An Adaptive Sampling Approach for Trajectories Based on the Concept of Error Ellipses Peter RANACHER1 and Adam ROUSELL2 1

Z_GIS, University of Salzburg/Austria · [email protected] 2 Nottingham Geospatial Institute, University of Nottingham/UK This contribution was double-blind reviewed as full paper.

Abstract A trajectory represents an object’s path through space and time. These trajectories are often recorded as a series of spatial positions at discrete time intervals. Depending on the sampling rate employed, there can be a large amount of uncertainty relating to how well the trajectory represents the actual path taken.
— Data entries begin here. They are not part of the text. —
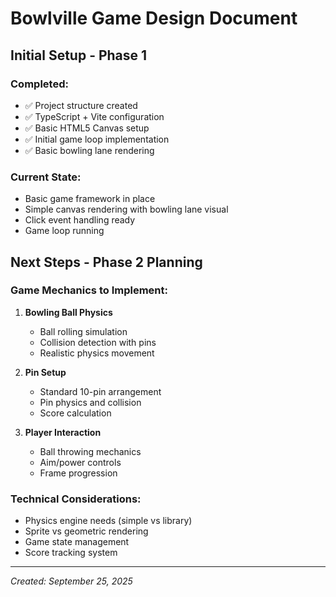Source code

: # Bowlville Game Design Document

## Initial Setup - Phase 1

### Completed:
- ✅ Project structure created
- ✅ TypeScript + Vite configuration
- ✅ Basic HTML5 Canvas setup
- ✅ Initial game loop implementation
- ✅ Basic bowling lane rendering

### Current State:
- Basic game framework in place
- Simple canvas rendering with bowling lane visual
- Click event handling ready
- Game loop running

## Next Steps - Phase 2 Planning

### Game Mechanics to Implement:
1. **Bowling Ball Physics**
   - Ball rolling simulation
   - Collision detection with pins
   - Realistic physics movement

2. **Pin Setup**
   - Standard 10-pin arrangement
   - Pin physics and collision
   - Score calculation

3. **Player Interaction**
   - Ball throwing mechanics
   - Aim/power controls
   - Frame progression

### Technical Considerations:
- Physics engine needs (simple vs library)
- Sprite vs geometric rendering
- Game state management
- Score tracking system

---
*Created: September 25, 2025*
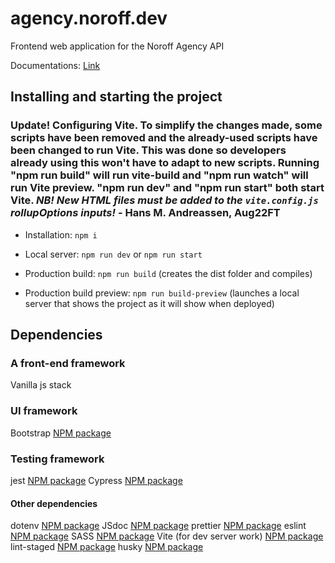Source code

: # agency.noroff.dev

Frontend web application for the Noroff Agency API

Documentations: [Link](./documentation/)

## Installing and starting the project

### Update! Configuring Vite. To simplify the changes made, some scripts have been removed and the already-used scripts have been changed to run Vite. This was done so developers already using this won't have to adapt to new scripts. Running "npm run build" will run vite-build and "npm run watch" will run Vite preview. "npm run dev" and "npm run start" both start Vite. _NB! New HTML files must be added to the `vite.config.js` rollupOptions inputs!_ - Hans M. Andreassen, Aug22FT

- Installation: `npm i`

- Local server: `npm run dev` or `npm run start`

- Production build: `npm run build` (creates the dist folder and compiles)

- Production build preview: `npm run build-preview` (launches a local server that shows the project as it will show when deployed)

## Dependencies

### A front-end framework

Vanilla js stack

### UI framework

Bootstrap [NPM package](https://www.npmjs.com/package/bootstrap)

### Testing framework

jest [NPM package](https://www.npmjs.com/package/jest)
Cypress [NPM package](https://www.npmjs.com/package/cypress)

#### Other dependencies

dotenv [NPM package](https://www.npmjs.com/package/dotenv)
JSdoc [NPM package](https://www.npmjs.com/package/jsdoc)
prettier [NPM package](https://www.npmjs.com/package/prettier)
eslint [NPM package](https://www.npmjs.com/package/eslint)
SASS [NPM package](https://www.npmjs.com/package/sass)
Vite (for dev server work) [NPM package](https://www.npmjs.com/package/vite)
lint-staged [NPM package](https://www.npmjs.com/package/lint-staged)
husky [NPM package](https://www.npmjs.com/package/husky)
By using the concept of error ellipses, an adaptive sampling strategy has been developed that allows for the determination of an optimal sampling rate whilst ensuring that a pre-defined uncertainty threshold is not surpassed. This decreasing of uncertainty means that any trajectory derived using the algorithm presented would closely match the actual route taken by the object, thus allowing for more accurate spatial interpretation of the data.

1

Introduction

A trajectory – a path through space and time – is a mathematical representation of an object’s movement. Conceptually, a trajectory is a continuous function that assigns time instances to spatial positions (ANDRIENKO et al. 2008). In practise, however, we record the spatial positions of a moving object at discrete time intervals and connect these positions by means of interpolation (MACEDO et al. 2008). Obviously, the temporal sampling rate at which we record the movement of an object has a fundamental impact on the representation of movement. In figure 1, the s-shaped path (solid line) shows the moving object’s real behaviour in space. The lower the sampling rate r = 1/Δ ti, ti+1, where Δ ti, ti+1 is the time interval between two consecutive measurements, the less the two trajectories (dashed lines) resemble the real movement of the object. When using data that is geospatial in nature, it is important to consider that they will often be subject to spatial uncertainty. Spatial uncertainty (or spatial vagueness) comprises of positional uncertainty (a lack of knowledge regarding the position and shape of an object) and measurement uncertainty (the inability to measure an object precisely) (PAULY & SCHNEIDER 2008). This study is concerned with the concept of positional uncertainty in that it deals with a lack of knowledge about the position of a moving object in an environment.

Jekel, T., Car, A., Strobl, J. & Griesebner, G. (Eds.) (2013): GI_Forum 2013. Creating the GISociety. © Herbert Wichmann Verlag, VDE VERLAG GMBH, Berlin/Offenbach. ISBN 978-3-87907-532-4. © ÖAW Verlag, Wien. eISBN 978-3-7001-7438-7, doi:10.1553/giscience2013s169.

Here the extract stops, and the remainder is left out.